How can this be? Isn’t there just one calendar, one way to mark the passage of time? How can we concurrently be both still in the old year yet already in the new? The answer is rather simple: we do it all the time. Consciously or unconsciously, this sort of dual or parallel existence is something we manage.
A calendar is merely a way of tracking the passage of time, allowing us corporately to arrange our lives, activities, and obligations. Within our day-to-day lives, we regularly follow many calendars simultaneously, e.g., academic calendars, civic calendars, fiscal calendars, etc. Each calendar speaks to some part of us. Each calendar seeks to conform our lives to its rhythms, its practices, its deadlines, its celebrations, its peculiarities. These rhythms, practices, deadlines, celebrations, and peculiarities shape who we are and how we see the world. (To experience the tangible reality of how our different calendars shape us and how we see the world, try calling my uncle—who is a CPA—for a casual chat the first few weeks of April. The tax calendar not only shapes what he does, what he talks about, how he sees the world, but, also, when he eats, when he sleeps, and his general wellbeing.)
Calendars are powerful, meaning making, and life shaping.
The liturgical calendar, like other calendars, is a calendar intending to track the passage of time according to a certain rhythm with its accompanying practices and celebrations.
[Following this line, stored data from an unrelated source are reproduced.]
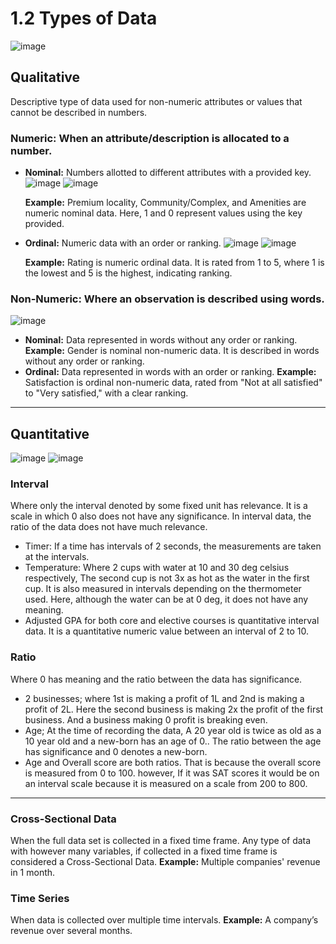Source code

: # 1.2 Types of Data

![image](https://github.com/user-attachments/assets/c262568c-515f-4c41-b4b5-530891a22916)

## Qualitative
Descriptive type of data used for non-numeric attributes or values that cannot be described in numbers.

### Numeric: When an attribute/description is allocated to a number.
- **Nominal:** Numbers allotted to different attributes with a provided key.
![image](https://github.com/user-attachments/assets/742f1df5-32f2-4ea7-b835-2fff5905a4e6)
![image](https://github.com/user-attachments/assets/4757fd9c-9b64-46da-bb99-c782df8e21cb)

  **Example:** Premium locality, Community/Complex, and Amenities are numeric nominal data. Here, 1 and 0 represent values using the key provided.
- **Ordinal:** Numeric data with an order or ranking.
  ![image](https://github.com/user-attachments/assets/25817a36-ece0-4826-ad32-96b5342ade13)
![image](https://github.com/user-attachments/assets/478cb592-cfd0-4af6-9d71-fb8a855b451d)

  **Example:** Rating is numeric ordinal data. It is rated from 1 to 5, where 1 is the lowest and 5 is the highest, indicating ranking.

### Non-Numeric: Where an observation is described using words.
![image](https://github.com/user-attachments/assets/e8ad0d64-b87c-4aa5-900c-b4afcf730cf2)

- **Nominal:** Data represented in words without any order or ranking.
   **Example:** Gender is nominal non-numeric data. It is described in words without any order or ranking.
- **Ordinal:** Data represented in words with an order or ranking.
  **Example:** Satisfaction is ordinal non-numeric data, rated from "Not at all satisfied" to "Very satisfied," with a clear ranking.

---

## Quantitative
![image](https://github.com/user-attachments/assets/f4d71f52-3c5c-4c74-8086-7104b76083f5)
![image](https://github.com/user-attachments/assets/144e9cd3-e1b9-41c9-9e4c-455c1aac5fb8)

### Interval
Where only the interval denoted by some fixed unit has relevance. It is a scale in which 0 also does not have any significance. In interval data, the ratio of the data does not have much relevance.
  - Timer:  If a time has intervals of 2 seconds, the measurements are taken at the intervals.
  - Temperature: Where 2 cups with water at 10 and 30 deg celsius respectively, The second cup is not 3x as hot as the water in the first cup. It is also measured in intervals depending on the thermometer used. Here, although the water can be at 0 deg, it does not have any meaning.
  - Adjusted GPA for both core and elective courses is quantitative interval data. It is a quantitative numeric value between an interval of 2 to 10.

### Ratio
Where 0 has meaning and the ratio between the data has significance. 
  - 2 businesses; where 1st is making a profit of 1L and 2nd is making a profit of  2L. Here the second business is making 2x the profit of the first business. And a business making 0 profit is breaking even. 
  - Age; At the time of recording the data, A 20 year old is twice as old as a 10 year old and a new-born has an age of 0.. The ratio between the age has significance and 0 denotes a new-born.
  - Age and Overall score are both ratios. That is because the overall score is measured from 0 to 100. however, If it was SAT scores it would be on an interval scale because it is measured on a scale from 200 to 800.

---

### Cross-Sectional Data
When the full data set is collected in a fixed time frame. Any type of data with however many variables, if collected in a fixed time frame is considered a Cross-Sectional Data. 
**Example:** Multiple companies' revenue in 1 month. 

### Time Series
When data is collected over multiple time intervals.
**Example:** A company’s revenue over several months.
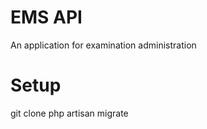# EMS API
An application for examination administration

# Setup
 git clone 
 php artisan migrate 

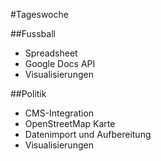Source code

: #Tageswoche

##Fussball

- Spreadsheet
- Google Docs API
- Visualisierungen

##Politik

- CMS-Integration
- OpenStreetMap Karte
- Datenimport und Aufbereitung
- Visualisierungen
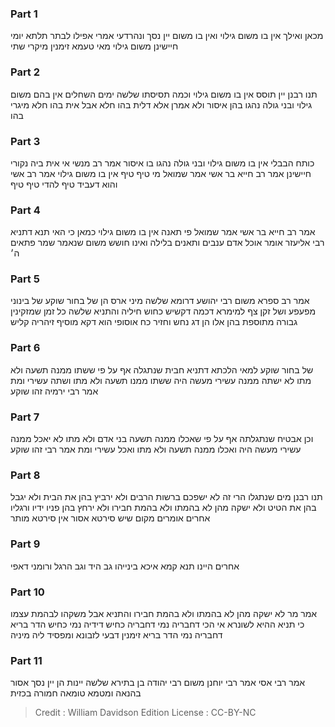 
### Part 1
מכאן ואילך אין בו משום גילוי ואין בו משום יין נסך ונהרדעי אמרי אפילו לבתר תלתא יומי חיישינן משום גילוי מאי טעמא זימנין מיקרי שתי

### Part 2
תנו רבנן יין תוסס אין בו משום גילוי וכמה תסיסתו שלשה ימים השחלים אין בהם משום גילוי ובני גולה נהגו בהן איסור ולא אמרן אלא דלית בהו חלא אבל אית בהו חלא מיגרי בהו

### Part 3
כותח הבבלי אין בו משום גילוי ובני גולה נהגו בו איסור אמר רב מנשי אי אית ביה נקורי חיישינן אמר רב חייא בר אשי אמר שמואל מי טיף טיף אין בו משום גילוי אמר רב אשי והוא דעביד טיף להדי טיף טיף

### Part 4
אמר רב חייא בר אשי אמר שמואל פי תאנה אין בו משום גילוי כמאן כי האי תנא דתניא רבי אליעזר אומר אוכל אדם ענבים ותאנים בלילה ואינו חושש משום שנאמר שמר פתאים ה׳

### Part 5
אמר רב ספרא משום רבי יהושע דרומא שלשה מיני ארס הן של בחור שוקע של בינוני מפעפע ושל זקן צף למימרא דכמה דקשיש כחוש חיליה והתניא שלשה כל זמן שמזקינין גבורה מתוספת בהן אלו הן דג נחש וחזיר כח אוסופי הוא דקא מוסיף זיהריה קליש

### Part 6
של בחור שוקע למאי הלכתא דתניא חבית שנתגלה אף על פי ששתו ממנה תשעה ולא מתו לא ישתה ממנה עשירי מעשה היה ששתו ממנו תשעה ולא מתו ושתה עשירי ומת אמר רבי ירמיה זהו שוקע

### Part 7
וכן אבטיח שנתגלתה אף על פי שאכלו ממנה תשעה בני אדם ולא מתו לא יאכל ממנה עשירי מעשה היה ואכלו ממנה תשעה ולא מתו ואכל עשירי ומת אמר רבי זהו שוקע

### Part 8
תנו רבנן מים שנתגלו הרי זה לא ישפכם ברשות הרבים ולא ירביץ בהן את הבית ולא יגבל בהן את הטיט ולא ישקה מהן לא בהמתו ולא בהמת חבירו ולא ירחץ בהן פניו ידיו ורגליו אחרים אומרים מקום שיש סירטא אסור אין סירטא מותר

### Part 9
אחרים היינו תנא קמא איכא בינייהו גב היד וגב הרגל ורומני דאפי

### Part 10
אמר מר לא ישקה מהן לא בהמתו ולא בהמת חבירו והתניא אבל משקהו לבהמת עצמו כי תניא ההיא לשונרא אי הכי דחבריה נמי דחבריה כחיש דידיה נמי כחיש הדר בריא דחבריה נמי הדר בריא זימנין דבעי לזבונא ומפסיד ליה מיניה

### Part 11
אמר רבי אסי אמר רבי יוחנן משום רבי יהודה בן בתירא שלשה יינות הן יין נסך אסור בהנאה ומטמא טומאה חמורה בכזית

>Credit : William Davidson Edition
>License : CC-BY-NC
This rhythm derives from the salvation narrative retold by the people called church with practices and celebrations meant to incarnate that story in our lives and our lives in it. As such, the story is made present in the world and our lives, ever so slowly, conform to the shape and character of that story through our regular performance of the narrative.
Most significantly, like any good story, this salvation narrative and its scheduled performance draw us out of ourselves and our own stories into a larger, transcendent story. At this time of the year with all that there is to distract and consume us, being reminded that our lives are part of a larger story is essential to getting us beyond ourselves.
While in college, I remember well the sense that all the anticipation and celebrations connected to the Christmas season could not possibly begin (or at least enjoyed) until after all my final exams and papers were completed. The academic calendar dominated everything about my life. I planned trips, scheduled work, and generally organized my life according to when classes took place, papers were due, and semesters ended. Everything outside that schedule was secondary. At the end of the fall term, I could hardly even listen to Christmas music on the radio for fear that the songs would inappropriately transport me to thoughts of carolers and hot drinks and family gatherings and Christmas trees and midnight services.
Yet, I did not realize that exactly what my life needed was transporting. I was consumed by my studies. I did not consume them. And, in the fury to accomplish all that was required, I missed the chance to reflect on much beyond my own life and work and studies. Such a life, I would discover, is wrapped far too tightly upon itself.
The very transcendent character of the liturgical calendar enables us to recognize that our lives are more than simply our own. The liturgical calendar reminds us that our lives are a gift, and, as a gift, they are meant to be given. Transcendence—this moving beyond ourselves, our parochial concerns, our immediate desires and wants—is one of the most precious presents offered during this season of celebration. Reminding us that our lives, through regular performance, are written into a larger, eternal, infinite narrative forces us beyond our own interests and toward the needs of others. That is no small feat, and it is no accident that generous giving is a natural outgrowth of such a transforming, transcending narrative.
This week at the college’s chapel service, we will celebrate the beginning of another year, marking the start of Advent, the imminence of Christmas, and the luminance of this season through the lighting of the college’s Christmas tree. In the midst of papers and lectures and exams and reports and meetings and everything else that consumes us this time of the year, I invite the entire campus to pause together on Wednesday evening at 7pm in the chapel to reflect on a story larger than ourselves, (through our participation in that story) to become a living part of the story, and (in sharing in that story’s transcendence) to transition our thoughts to those in need, those in war, those far from home, those without a home, those requiring love and life and light. For them and in some small, personal way, may we become this story of new life with its boundless new possibilities in this New Year.
See you in chapel on Wednesday and Happy New Year.